Kokkos Lammps on GPU machine - negative scaling from 1 to 2 nodes

Dear all,

I have been running some test of Kokkos Lammps on a machine with the following characteristics:
Cores per node: 32
Sockets per node 2
Hyperthreading: 4 per core
GPUs per node: 4

Lammps version: LAMMPS (15 Apr 2020)

The relevant slurm directives are the following:
#SBATCH --ntasks-per-node=4
#SBATCH --ntasks-per-socket=2
#SBATCH --cpus-per-task=32
#SBATCH --gres=gpu:4
#SBATCH --mem=50000

The number of OMP threads is 16 (export OMP_NUM_THREADS=16)

I ran a short simulation of 20000 time steps on 1 and 2 nodes to check the performance.
For the calculation on 1 node, I used the following command line:

time mpirun -gpu -np 4 --map-by socket:PE=8 --rank-by core lmp_kokkos_cuda_mpi_omp -k on t 16 g 4 -sf kk -in run.in

This resulted in the following MPI task timing breakdown:
Section | min time | avg time | max time |%varavg| %CPU | %total

please note, that in both cases, you time spent in Kspace is dominating. that is often an indication that your system
is far too small for the number of MPI ranks in use. Kspace parallelization is tricky. It can only be done in 2d and not in 3d like with domain decomposition and then you need 6 ffts with 4 transposes plus steps to pack/unpack the data from the domain decomposition distribution to the “pencil” or “stick” distribution that the FFTs need. While the FFTs scale quasilinear, the communication overhead grows exponentially.

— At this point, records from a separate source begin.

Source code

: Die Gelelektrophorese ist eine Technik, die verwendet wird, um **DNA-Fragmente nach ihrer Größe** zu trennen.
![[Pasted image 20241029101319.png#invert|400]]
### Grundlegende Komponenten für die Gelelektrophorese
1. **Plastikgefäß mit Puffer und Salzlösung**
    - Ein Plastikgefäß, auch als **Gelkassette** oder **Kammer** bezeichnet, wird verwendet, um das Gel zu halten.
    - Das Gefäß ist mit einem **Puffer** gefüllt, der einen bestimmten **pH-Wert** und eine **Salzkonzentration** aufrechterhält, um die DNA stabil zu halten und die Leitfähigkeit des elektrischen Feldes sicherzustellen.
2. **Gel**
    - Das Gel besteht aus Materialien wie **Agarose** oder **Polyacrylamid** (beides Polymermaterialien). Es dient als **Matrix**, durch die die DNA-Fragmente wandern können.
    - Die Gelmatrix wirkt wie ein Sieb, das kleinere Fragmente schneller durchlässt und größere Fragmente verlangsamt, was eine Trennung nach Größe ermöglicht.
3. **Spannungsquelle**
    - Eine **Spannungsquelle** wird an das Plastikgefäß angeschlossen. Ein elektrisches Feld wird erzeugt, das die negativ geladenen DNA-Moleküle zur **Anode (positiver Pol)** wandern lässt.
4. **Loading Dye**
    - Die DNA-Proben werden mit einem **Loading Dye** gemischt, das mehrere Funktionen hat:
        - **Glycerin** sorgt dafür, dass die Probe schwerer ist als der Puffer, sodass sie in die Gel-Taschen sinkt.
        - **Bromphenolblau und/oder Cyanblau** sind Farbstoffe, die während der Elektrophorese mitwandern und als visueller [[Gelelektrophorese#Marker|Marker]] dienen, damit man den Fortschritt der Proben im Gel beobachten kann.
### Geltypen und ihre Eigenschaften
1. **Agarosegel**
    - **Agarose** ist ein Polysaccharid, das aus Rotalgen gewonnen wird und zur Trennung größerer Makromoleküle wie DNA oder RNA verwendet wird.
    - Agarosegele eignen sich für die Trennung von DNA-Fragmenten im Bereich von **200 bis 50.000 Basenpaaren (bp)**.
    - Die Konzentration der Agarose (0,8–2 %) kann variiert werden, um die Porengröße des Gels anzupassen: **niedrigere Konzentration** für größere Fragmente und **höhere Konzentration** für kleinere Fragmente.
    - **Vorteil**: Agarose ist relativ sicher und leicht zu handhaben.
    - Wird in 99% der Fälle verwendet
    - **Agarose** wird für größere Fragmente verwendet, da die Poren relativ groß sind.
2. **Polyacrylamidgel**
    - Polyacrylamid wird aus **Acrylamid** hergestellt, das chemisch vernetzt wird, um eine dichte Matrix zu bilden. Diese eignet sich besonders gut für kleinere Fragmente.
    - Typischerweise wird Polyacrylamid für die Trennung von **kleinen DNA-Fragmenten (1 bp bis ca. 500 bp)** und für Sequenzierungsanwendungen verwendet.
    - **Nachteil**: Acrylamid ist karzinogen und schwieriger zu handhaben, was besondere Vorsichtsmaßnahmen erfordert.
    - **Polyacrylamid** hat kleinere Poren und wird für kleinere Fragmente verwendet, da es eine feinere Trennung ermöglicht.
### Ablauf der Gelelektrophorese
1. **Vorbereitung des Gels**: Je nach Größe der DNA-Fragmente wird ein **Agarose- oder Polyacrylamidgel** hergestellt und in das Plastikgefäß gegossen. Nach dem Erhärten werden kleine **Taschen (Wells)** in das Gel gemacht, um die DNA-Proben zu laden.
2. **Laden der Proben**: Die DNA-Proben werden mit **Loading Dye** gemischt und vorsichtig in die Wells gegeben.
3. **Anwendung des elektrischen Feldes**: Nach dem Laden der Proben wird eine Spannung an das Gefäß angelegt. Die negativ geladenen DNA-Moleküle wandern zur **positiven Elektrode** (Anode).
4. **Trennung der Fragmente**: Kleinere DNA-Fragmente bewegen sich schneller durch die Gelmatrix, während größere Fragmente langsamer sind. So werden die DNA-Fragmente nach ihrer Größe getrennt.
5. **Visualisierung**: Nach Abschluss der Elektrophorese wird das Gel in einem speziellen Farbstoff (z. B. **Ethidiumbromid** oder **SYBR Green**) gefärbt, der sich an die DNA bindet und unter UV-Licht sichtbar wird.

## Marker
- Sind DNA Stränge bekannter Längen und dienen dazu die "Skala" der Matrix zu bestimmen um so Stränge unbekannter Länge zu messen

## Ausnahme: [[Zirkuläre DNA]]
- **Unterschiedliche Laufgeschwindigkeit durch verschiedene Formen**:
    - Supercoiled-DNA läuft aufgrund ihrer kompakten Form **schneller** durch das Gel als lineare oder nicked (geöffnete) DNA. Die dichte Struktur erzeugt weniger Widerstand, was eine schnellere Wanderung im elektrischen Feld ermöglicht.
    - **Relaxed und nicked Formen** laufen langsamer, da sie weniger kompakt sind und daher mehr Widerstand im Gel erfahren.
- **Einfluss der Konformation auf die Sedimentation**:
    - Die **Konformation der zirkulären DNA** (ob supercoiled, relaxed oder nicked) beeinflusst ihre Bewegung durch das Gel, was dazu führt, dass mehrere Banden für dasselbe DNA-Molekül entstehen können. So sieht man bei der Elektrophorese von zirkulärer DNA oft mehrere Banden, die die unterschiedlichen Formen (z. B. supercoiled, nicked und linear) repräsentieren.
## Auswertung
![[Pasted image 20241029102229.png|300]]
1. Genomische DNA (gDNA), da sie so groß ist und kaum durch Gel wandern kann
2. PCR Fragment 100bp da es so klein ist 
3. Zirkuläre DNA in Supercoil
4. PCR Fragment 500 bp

this can to some degree be compensated by using a larger cutoff, but for small systems it is then best to only use one MPI rank, try the GPU package instead of KOKKOS (and run Kspace on the CPU and perhaps using multi-threading or verlet/split time integration).
axel.

but for small systems it is then best to only use one MPI rank, try the GPU package instead of KOKKOS (and run Kspace on the CPU and perhaps using multi-threading or verlet/split time integration).

With Kokkos, you can run KSpace on the CPU with multi-threading as well if you use “kspace_style pppm/kk/host”. See https://lammps.sandia.gov/doc/Speed_kokkos.html, section Using OpenMP threading and CUDA together. It will also overlap the pair and kspace computation, but you need to compile with this flag in CCFLAGS: “–default-stream
per-thread​”.

Stan